• Exercise brief: From the entries below, copy exactly the lines from the one that contains "- **FR-012a**: System" through the one that contains "- **FR-012b**: System", both included, and only those.

[Stored data]
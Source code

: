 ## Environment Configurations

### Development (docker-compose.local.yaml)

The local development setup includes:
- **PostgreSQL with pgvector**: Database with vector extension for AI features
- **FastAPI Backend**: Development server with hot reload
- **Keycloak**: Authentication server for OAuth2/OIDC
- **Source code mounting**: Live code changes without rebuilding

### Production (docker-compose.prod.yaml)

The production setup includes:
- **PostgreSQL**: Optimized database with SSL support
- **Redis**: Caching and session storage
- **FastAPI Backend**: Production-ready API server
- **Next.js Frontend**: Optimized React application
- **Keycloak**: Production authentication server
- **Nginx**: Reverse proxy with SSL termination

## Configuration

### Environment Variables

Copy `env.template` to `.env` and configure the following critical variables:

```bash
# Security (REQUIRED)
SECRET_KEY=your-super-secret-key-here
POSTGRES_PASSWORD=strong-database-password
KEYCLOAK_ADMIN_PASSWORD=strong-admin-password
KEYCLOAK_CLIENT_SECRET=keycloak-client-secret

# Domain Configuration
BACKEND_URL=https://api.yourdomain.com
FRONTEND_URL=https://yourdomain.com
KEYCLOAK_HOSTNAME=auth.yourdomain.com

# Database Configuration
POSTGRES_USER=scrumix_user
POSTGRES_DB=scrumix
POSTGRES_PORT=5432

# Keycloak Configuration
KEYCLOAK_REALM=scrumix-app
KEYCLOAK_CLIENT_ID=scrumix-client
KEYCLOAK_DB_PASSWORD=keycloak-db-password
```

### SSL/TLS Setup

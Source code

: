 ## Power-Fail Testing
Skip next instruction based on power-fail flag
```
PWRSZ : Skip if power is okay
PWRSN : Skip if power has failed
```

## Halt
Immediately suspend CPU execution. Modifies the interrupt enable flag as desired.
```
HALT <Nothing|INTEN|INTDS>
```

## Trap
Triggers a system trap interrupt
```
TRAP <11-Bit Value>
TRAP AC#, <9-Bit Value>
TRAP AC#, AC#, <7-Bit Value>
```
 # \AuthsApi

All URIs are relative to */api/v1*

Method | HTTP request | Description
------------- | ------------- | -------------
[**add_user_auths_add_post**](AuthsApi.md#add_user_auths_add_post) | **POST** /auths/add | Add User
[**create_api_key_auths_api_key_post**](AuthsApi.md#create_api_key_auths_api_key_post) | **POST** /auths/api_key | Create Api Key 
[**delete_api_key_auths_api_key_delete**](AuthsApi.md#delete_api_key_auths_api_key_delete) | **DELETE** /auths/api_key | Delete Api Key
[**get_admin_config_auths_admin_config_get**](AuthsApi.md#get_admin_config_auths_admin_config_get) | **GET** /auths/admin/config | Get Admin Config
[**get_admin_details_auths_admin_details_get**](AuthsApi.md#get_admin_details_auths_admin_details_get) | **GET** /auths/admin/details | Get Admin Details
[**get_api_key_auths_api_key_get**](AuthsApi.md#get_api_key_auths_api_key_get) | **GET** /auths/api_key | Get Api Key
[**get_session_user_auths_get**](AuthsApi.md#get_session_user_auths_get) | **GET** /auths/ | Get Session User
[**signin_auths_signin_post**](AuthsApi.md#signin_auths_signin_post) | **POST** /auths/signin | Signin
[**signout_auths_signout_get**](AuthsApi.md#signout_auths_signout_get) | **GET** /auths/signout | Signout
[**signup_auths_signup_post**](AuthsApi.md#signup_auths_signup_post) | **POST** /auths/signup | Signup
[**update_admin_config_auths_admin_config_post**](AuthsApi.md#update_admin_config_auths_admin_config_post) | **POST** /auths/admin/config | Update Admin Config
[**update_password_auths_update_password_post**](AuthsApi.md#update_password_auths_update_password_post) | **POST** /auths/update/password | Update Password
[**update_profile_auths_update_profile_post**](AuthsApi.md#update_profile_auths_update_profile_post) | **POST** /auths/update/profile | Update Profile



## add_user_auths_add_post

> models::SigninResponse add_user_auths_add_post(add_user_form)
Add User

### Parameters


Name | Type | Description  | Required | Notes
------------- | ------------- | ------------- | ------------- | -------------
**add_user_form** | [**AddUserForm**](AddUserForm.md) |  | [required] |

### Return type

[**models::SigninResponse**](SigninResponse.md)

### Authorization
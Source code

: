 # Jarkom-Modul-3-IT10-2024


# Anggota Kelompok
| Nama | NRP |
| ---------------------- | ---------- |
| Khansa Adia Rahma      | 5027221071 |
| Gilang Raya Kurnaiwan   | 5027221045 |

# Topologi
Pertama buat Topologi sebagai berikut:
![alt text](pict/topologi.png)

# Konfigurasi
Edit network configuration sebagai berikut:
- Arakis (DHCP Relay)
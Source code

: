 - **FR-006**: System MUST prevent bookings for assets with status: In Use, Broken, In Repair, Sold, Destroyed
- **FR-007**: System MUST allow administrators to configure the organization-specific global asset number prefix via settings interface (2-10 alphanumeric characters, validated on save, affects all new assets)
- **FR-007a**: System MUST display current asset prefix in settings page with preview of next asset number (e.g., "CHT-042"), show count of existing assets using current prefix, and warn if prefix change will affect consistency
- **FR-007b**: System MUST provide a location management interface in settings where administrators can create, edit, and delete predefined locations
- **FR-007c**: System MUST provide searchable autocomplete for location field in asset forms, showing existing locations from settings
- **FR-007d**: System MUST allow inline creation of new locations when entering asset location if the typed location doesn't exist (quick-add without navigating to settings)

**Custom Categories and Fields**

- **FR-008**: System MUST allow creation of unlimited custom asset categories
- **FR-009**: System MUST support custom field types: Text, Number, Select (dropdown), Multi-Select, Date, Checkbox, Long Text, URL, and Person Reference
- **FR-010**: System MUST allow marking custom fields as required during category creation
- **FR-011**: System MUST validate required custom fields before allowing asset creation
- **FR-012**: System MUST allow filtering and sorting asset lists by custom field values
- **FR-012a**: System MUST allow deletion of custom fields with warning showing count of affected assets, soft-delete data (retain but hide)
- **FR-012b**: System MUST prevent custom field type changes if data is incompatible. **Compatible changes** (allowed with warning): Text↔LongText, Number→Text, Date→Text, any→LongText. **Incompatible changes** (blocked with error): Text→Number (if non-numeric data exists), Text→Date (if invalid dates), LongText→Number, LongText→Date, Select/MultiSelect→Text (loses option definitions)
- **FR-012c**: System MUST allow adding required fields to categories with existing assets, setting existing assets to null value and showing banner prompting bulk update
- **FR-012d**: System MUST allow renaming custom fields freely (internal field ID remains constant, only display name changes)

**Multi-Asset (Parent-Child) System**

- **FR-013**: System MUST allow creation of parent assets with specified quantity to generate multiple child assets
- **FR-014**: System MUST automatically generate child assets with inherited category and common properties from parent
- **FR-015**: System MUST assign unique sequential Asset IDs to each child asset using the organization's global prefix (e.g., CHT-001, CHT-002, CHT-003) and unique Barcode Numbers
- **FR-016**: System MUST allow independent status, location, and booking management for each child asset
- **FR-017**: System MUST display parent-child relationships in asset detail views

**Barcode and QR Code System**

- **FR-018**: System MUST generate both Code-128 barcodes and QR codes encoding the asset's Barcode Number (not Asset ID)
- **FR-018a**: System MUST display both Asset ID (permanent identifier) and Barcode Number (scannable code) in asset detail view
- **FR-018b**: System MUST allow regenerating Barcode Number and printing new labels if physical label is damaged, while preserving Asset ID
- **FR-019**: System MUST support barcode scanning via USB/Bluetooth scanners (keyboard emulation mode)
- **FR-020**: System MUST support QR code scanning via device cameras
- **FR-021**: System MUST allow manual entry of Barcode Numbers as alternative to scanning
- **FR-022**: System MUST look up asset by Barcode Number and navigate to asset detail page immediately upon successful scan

• Exercise answer:
- **FR-012a**: System MUST allow deletion of custom fields with warning showing count of affected assets, soft-delete data (retain but hide)
- **FR-012b**: System MUST prevent custom field type changes if data is incompatible. **Compatible changes** (allowed with warning): Text↔LongText, Number→Text, Date→Text, any→LongText. **Incompatible changes** (blocked with error): Text→Number (if non-numeric data exists), Text→Date (if invalid dates), LongText→Number, LongText→Date, Select/MultiSelect→Text (loses option definitions)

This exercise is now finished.